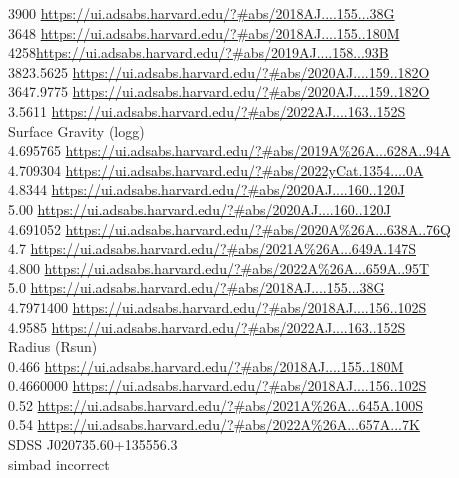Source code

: 3900 \url{https://ui.adsabs.harvard.edu/?#abs/2018AJ....155...38G}\\
3648 \url{https://ui.adsabs.harvard.edu/?#abs/2018AJ....155..180M}\\
4258\url{https://ui.adsabs.harvard.edu/?#abs/2019AJ....158...93B}\\
3823.5625 \url{https://ui.adsabs.harvard.edu/?#abs/2020AJ....159..182O}\\
3647.9775 \url{https://ui.adsabs.harvard.edu/?#abs/2020AJ....159..182O}\\
3.5611 \url{https://ui.adsabs.harvard.edu/?#abs/2022AJ....163..152S}\\
Surface Gravity (logg)\\
4.695765 \url{https://ui.adsabs.harvard.edu/?#abs/2019A%26A...628A..94A}\\
4.709304 \url{https://ui.adsabs.harvard.edu/?#abs/2022yCat.1354....0A}\\
4.8344 \url{https://ui.adsabs.harvard.edu/?#abs/2020AJ....160..120J}\\
5.00 \url{https://ui.adsabs.harvard.edu/?#abs/2020AJ....160..120J}\\
4.691052 \url{https://ui.adsabs.harvard.edu/?#abs/2020A%26A...638A..76Q}\\
4.7 \url{https://ui.adsabs.harvard.edu/?#abs/2021A%26A...649A.147S}\\
4.800 \url{https://ui.adsabs.harvard.edu/?#abs/2022A%26A...659A..95T}\\
5.0 \url{https://ui.adsabs.harvard.edu/?#abs/2018AJ....155...38G}\\
4.7971400 \url{https://ui.adsabs.harvard.edu/?#abs/2018AJ....156..102S}\\
4.9585 \url{https://ui.adsabs.harvard.edu/?#abs/2022AJ....163..152S}\\
Radius (Rsun)\\
0.466 \url{https://ui.adsabs.harvard.edu/?#abs/2018AJ....155..180M}\\
0.4660000 \url{https://ui.adsabs.harvard.edu/?#abs/2018AJ....156..102S}\\
0.52 \url{https://ui.adsabs.harvard.edu/?#abs/2021A%26A...645A.100S}\\
0.54 \url{https://ui.adsabs.harvard.edu/?#abs/2022A%26A...657A...7K}\\

SDSS J020735.60+135556.3\\
simbad incorrect\\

============

- [Prompt] Copy out all the data exactly, skipping the pictures.

- [Final answer]
Source code

: 3900 \url{https://ui.adsabs.harvard.edu/?#abs/2018AJ....155...38G}\\
3648 \url{https://ui.adsabs.harvard.edu/?#abs/2018AJ....155..180M}\\
4258\url{https://ui.adsabs.harvard.edu/?#abs/2019AJ....158...93B}\\
3823.5625 \url{https://ui.adsabs.harvard.edu/?#abs/2020AJ....159..182O}\\
3647.9775 \url{https://ui.adsabs.harvard.edu/?#abs/2020AJ....159..182O}\\
3.5611 \url{https://ui.adsabs.harvard.edu/?#abs/2022AJ....163..152S}\\
Surface Gravity (logg)\\
4.695765 \url{https://ui.adsabs.harvard.edu/?#abs/2019A%26A...628A..94A}\\
4.709304 \url{https://ui.adsabs.harvard.edu/?#abs/2022yCat.1354....0A}\\
4.8344 \url{https://ui.adsabs.harvard.edu/?#abs/2020AJ....160..120J}\\
5.00 \url{https://ui.adsabs.harvard.edu/?#abs/2020AJ....160..120J}\\
4.691052 \url{https://ui.adsabs.harvard.edu/?#abs/2020A%26A...638A..76Q}\\
4.7 \url{https://ui.adsabs.harvard.edu/?#abs/2021A%26A...649A.147S}\\
4.800 \url{https://ui.adsabs.harvard.edu/?#abs/2022A%26A...659A..95T}\\
5.0 \url{https://ui.adsabs.harvard.edu/?#abs/2018AJ....155...38G}\\
4.7971400 \url{https://ui.adsabs.harvard.edu/?#abs/2018AJ....156..102S}\\
4.9585 \url{https://ui.adsabs.harvard.edu/?#abs/2022AJ....163..152S}\\
Radius (Rsun)\\
0.466 \url{https://ui.adsabs.harvard.edu/?#abs/2018AJ....155..180M}\\
0.4660000 \url{https://ui.adsabs.harvard.edu/?#abs/2018AJ....156..102S}\\
0.52 \url{https://ui.adsabs.harvard.edu/?#abs/2021A%26A...645A.100S}\\
0.54 \url{https://ui.adsabs.harvard.edu/?#abs/2022A%26A...657A...7K}\\

SDSS J020735.60+135556.3\\
simbad incorrect\\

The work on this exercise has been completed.